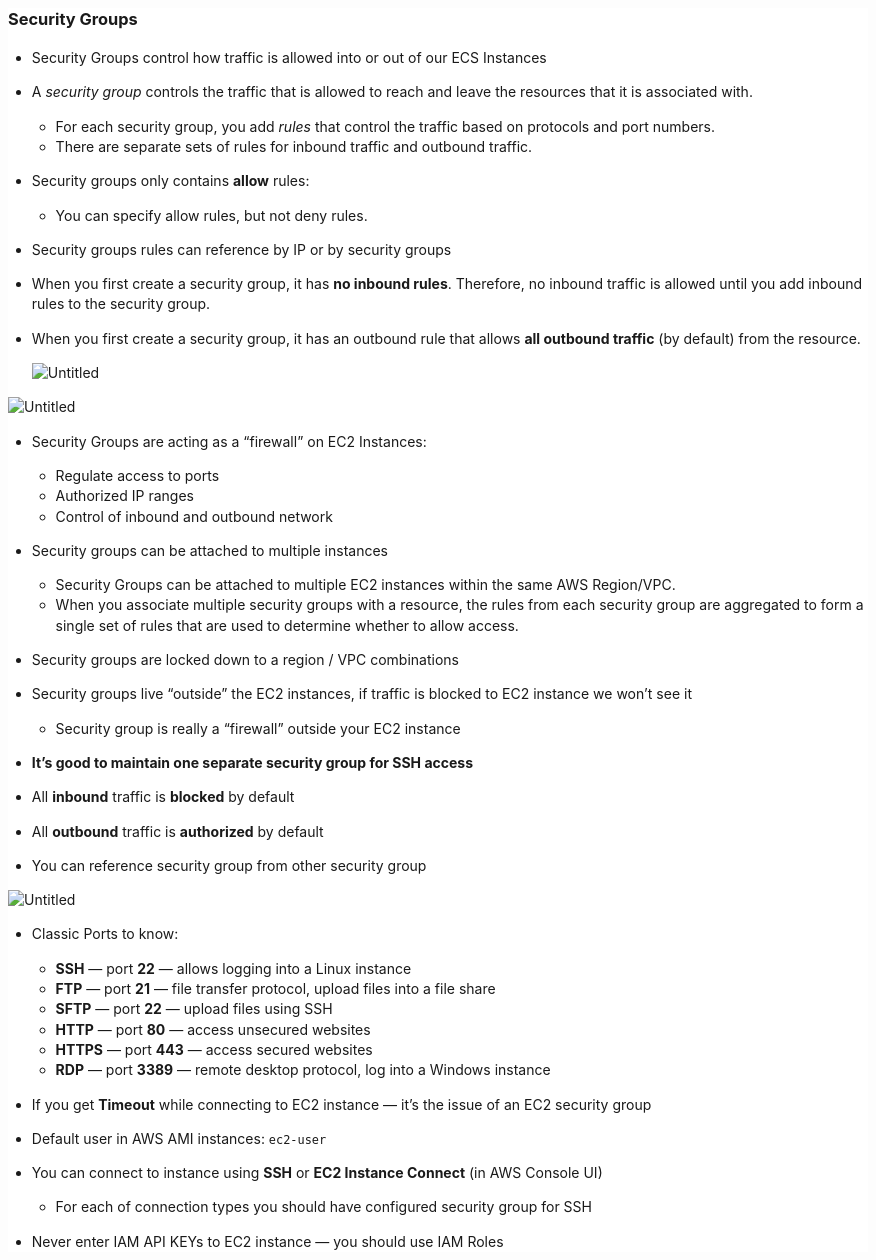 ### Security Groups

- Security Groups control how traffic is allowed into or out of our ECS Instances
- A *security group* controls the traffic that is allowed to reach and leave the resources that it is associated with.
    - For each security group, you add *rules* that control the traffic based on protocols and port numbers.
    - There are separate sets of rules for inbound traffic and outbound traffic.
- Security groups only contains **allow** rules:
    - You can specify allow rules, but not deny rules.
- Security groups rules can reference by IP or by security groups
- When you first create a security group, it has **no inbound rules**. Therefore, no inbound traffic is allowed until you add inbound rules to the security group.
- When you first create a security group, it has an outbound rule that allows **all outbound traffic** (by default) from the resource.
    
    ![Untitled](EC2%20Fundamentals%20e174bb6e202d4fb2afbd676195af262e/Untitled.png)
    

![Untitled](EC2%20Fundamentals%20e174bb6e202d4fb2afbd676195af262e/Untitled%201.png)

- Security Groups are acting as a “firewall” on EC2 Instances:
    - Regulate access to ports
    - Authorized IP ranges
    - Control of inbound and outbound network

- Security groups can be attached to multiple instances
    - Security Groups can be attached to multiple EC2 instances within the same AWS Region/VPC.
    - When you associate multiple security groups with a resource, the rules from each security group are aggregated to form a single set of rules that are used to determine whether to allow access.
- Security groups are locked down to a region / VPC combinations
- Security groups live “outside” the EC2 instances, if traffic is blocked to EC2 instance we won’t see it
    - Security group is really a “firewall” outside your EC2 instance
- **It’s good to maintain one separate security group for SSH access**
- All **inbound** traffic is **blocked** by default
- All **outbound** traffic is **authorized** by default

- You can reference security group from other security group

![Untitled](EC2%20Fundamentals%20e174bb6e202d4fb2afbd676195af262e/Untitled%202.png)

- Classic Ports to know:
    - **SSH** — port **22** — allows logging into a Linux instance
    - **FTP** — port **21** — file transfer protocol, upload files into a file share
    - **SFTP** — port **22** — upload files using SSH
    - **HTTP** — port **80** — access unsecured websites
    - **HTTPS** — port **443** — access secured websites
    - **RDP** — port **3389** — remote desktop protocol, log into a Windows instance
- If you get **Timeout** while connecting to EC2 instance — it’s the issue of an EC2 security group

- Default user in AWS AMI instances: `ec2-user`
- You can connect to instance using **SSH** or **EC2 Instance Connect** (in AWS Console UI)
    - For each of connection types you should have configured security group for SSH
- Never enter IAM API KEYs to EC2 instance — you should use IAM Roles
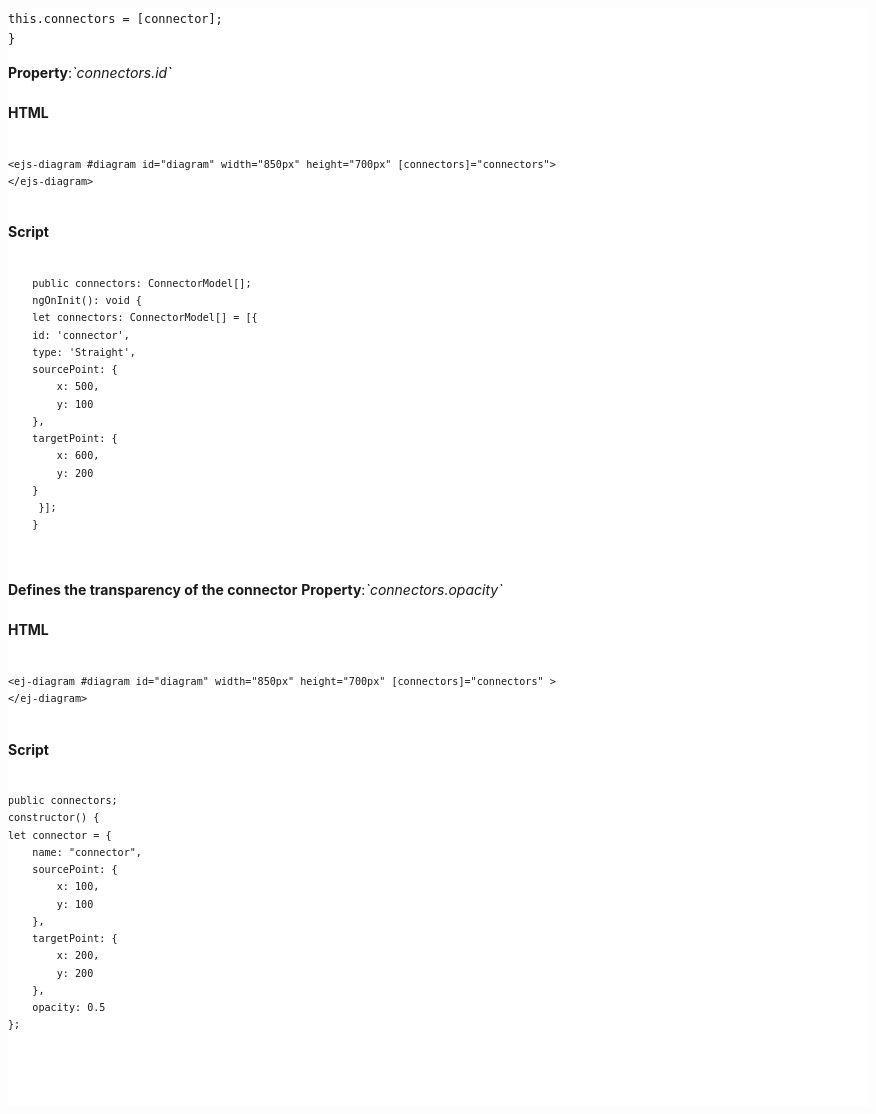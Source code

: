     this.connectors = [connector];
    }
</code>
</td><td>
<b>Property</b>:<i>`connectors.id`</i>
</br>
</br>
<b>HTML</b>
<code>

    <ejs-diagram #diagram id="diagram" width="850px" height="700px" [connectors]="connectors">
    </ejs-diagram>
</code>
<b>Script</b>
<code>

        public connectors: ConnectorModel[];
        ngOnInit(): void {
        let connectors: ConnectorModel[] = [{
        id: 'connector',
        type: 'Straight',
        sourcePoint: {
            x: 500,
            y: 100
        },
        targetPoint: {
            x: 600,
            y: 200
        }
         }];
        }
</code></td>
</tr>

<tr>
<td><b>Defines the transparency of the connector</b></td>
<td>
<b>Property</b>:<i>`connectors.opacity`</i>
</br>
</br>
<b>HTML</b>
<code>

    <ej-diagram #diagram id="diagram" width="850px" height="700px" [connectors]="connectors" >
    </ej-diagram>
</code>
<b>Script</b>
<code>

    public connectors;
    constructor() {
    let connector = {
        name: "connector",
        sourcePoint: {
            x: 100,
            y: 100
        },
        targetPoint: {
            x: 200,
            y: 200
        },
        opacity: 0.5
    };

────

- **Aim of the exercise**: Output the records above character for character, but leave each image out.

- **Result of the exercise**:
 ### Security Groups

- Security Groups control how traffic is allowed into or out of our ECS Instances
- A *security group* controls the traffic that is allowed to reach and leave the resources that it is associated with.
    - For each security group, you add *rules* that control the traffic based on protocols and port numbers.
    - There are separate sets of rules for inbound traffic and outbound traffic.
- Security groups only contains **allow** rules:
    - You can specify allow rules, but not deny rules.
- Security groups rules can reference by IP or by security groups
- When you first create a security group, it has **no inbound rules**. Therefore, no inbound traffic is allowed until you add inbound rules to the security group.
- When you first create a security group, it has an outbound rule that allows **all outbound traffic** (by default) from the resource.
    
    ![Untitled](EC2%20Fundamentals%20e174bb6e202d4fb2afbd676195af262e/Untitled.png)
    

![Untitled](EC2%20Fundamentals%20e174bb6e202d4fb2afbd676195af262e/Untitled%201.png)

- Security Groups are acting as a “firewall” on EC2 Instances:
    - Regulate access to ports
    - Authorized IP ranges
    - Control of inbound and outbound network

- Security groups can be attached to multiple instances
    - Security Groups can be attached to multiple EC2 instances within the same AWS Region/VPC.
    - When you associate multiple security groups with a resource, the rules from each security group are aggregated to form a single set of rules that are used to determine whether to allow access.
- Security groups are locked down to a region / VPC combinations
- Security groups live “outside” the EC2 instances, if traffic is blocked to EC2 instance we won’t see it
    - Security group is really a “firewall” outside your EC2 instance
- **It’s good to maintain one separate security group for SSH access**
- All **inbound** traffic is **blocked** by default
- All **outbound** traffic is **authorized** by default

- You can reference security group from other security group

![Untitled](EC2%20Fundamentals%20e174bb6e202d4fb2afbd676195af262e/Untitled%202.png)

- Classic Ports to know:
    - **SSH** — port **22** — allows logging into a Linux instance
    - **FTP** — port **21** — file transfer protocol, upload files into a file share
    - **SFTP** — port **22** — upload files using SSH
    - **HTTP** — port **80** — access unsecured websites
    - **HTTPS** — port **443** — access secured websites
    - **RDP** — port **3389** — remote desktop protocol, log into a Windows instance
- If you get **Timeout** while connecting to EC2 instance — it’s the issue of an EC2 security group

- Default user in AWS AMI instances: `ec2-user`
- You can connect to instance using **SSH** or **EC2 Instance Connect** (in AWS Console UI)
    - For each of connection types you should have configured security group for SSH
- Never enter IAM API KEYs to EC2 instance — you should use IAM Roles
Source code

:     this.connectors = [connector];
    }
</code>
</td><td>
<b>Property</b>:<i>`connectors.id`</i>
</br>
</br>
<b>HTML</b>
<code>

    <ejs-diagram #diagram id="diagram" width="850px" height="700px" [connectors]="connectors">
    </ejs-diagram>
</code>
<b>Script</b>
<code>

        public connectors: ConnectorModel[];
        ngOnInit(): void {
        let connectors: ConnectorModel[] = [{
        id: 'connector',
        type: 'Straight',
        sourcePoint: {
            x: 500,
            y: 100
        },
        targetPoint: {
            x: 600,
            y: 200
        }
         }];
        }
</code></td>
</tr>

<tr>
<td><b>Defines the transparency of the connector</b></td>
<td>
<b>Property</b>:<i>`connectors.opacity`</i>
</br>
</br>
<b>HTML</b>
<code>

    <ej-diagram #diagram id="diagram" width="850px" height="700px" [connectors]="connectors" >
    </ej-diagram>
</code>
<b>Script</b>
<code>

    public connectors;
    constructor() {
    let connector = {
        name: "connector",
        sourcePoint: {
            x: 100,
            y: 100
        },
        targetPoint: {
            x: 200,
            y: 200
        },
        opacity: 0.5
    };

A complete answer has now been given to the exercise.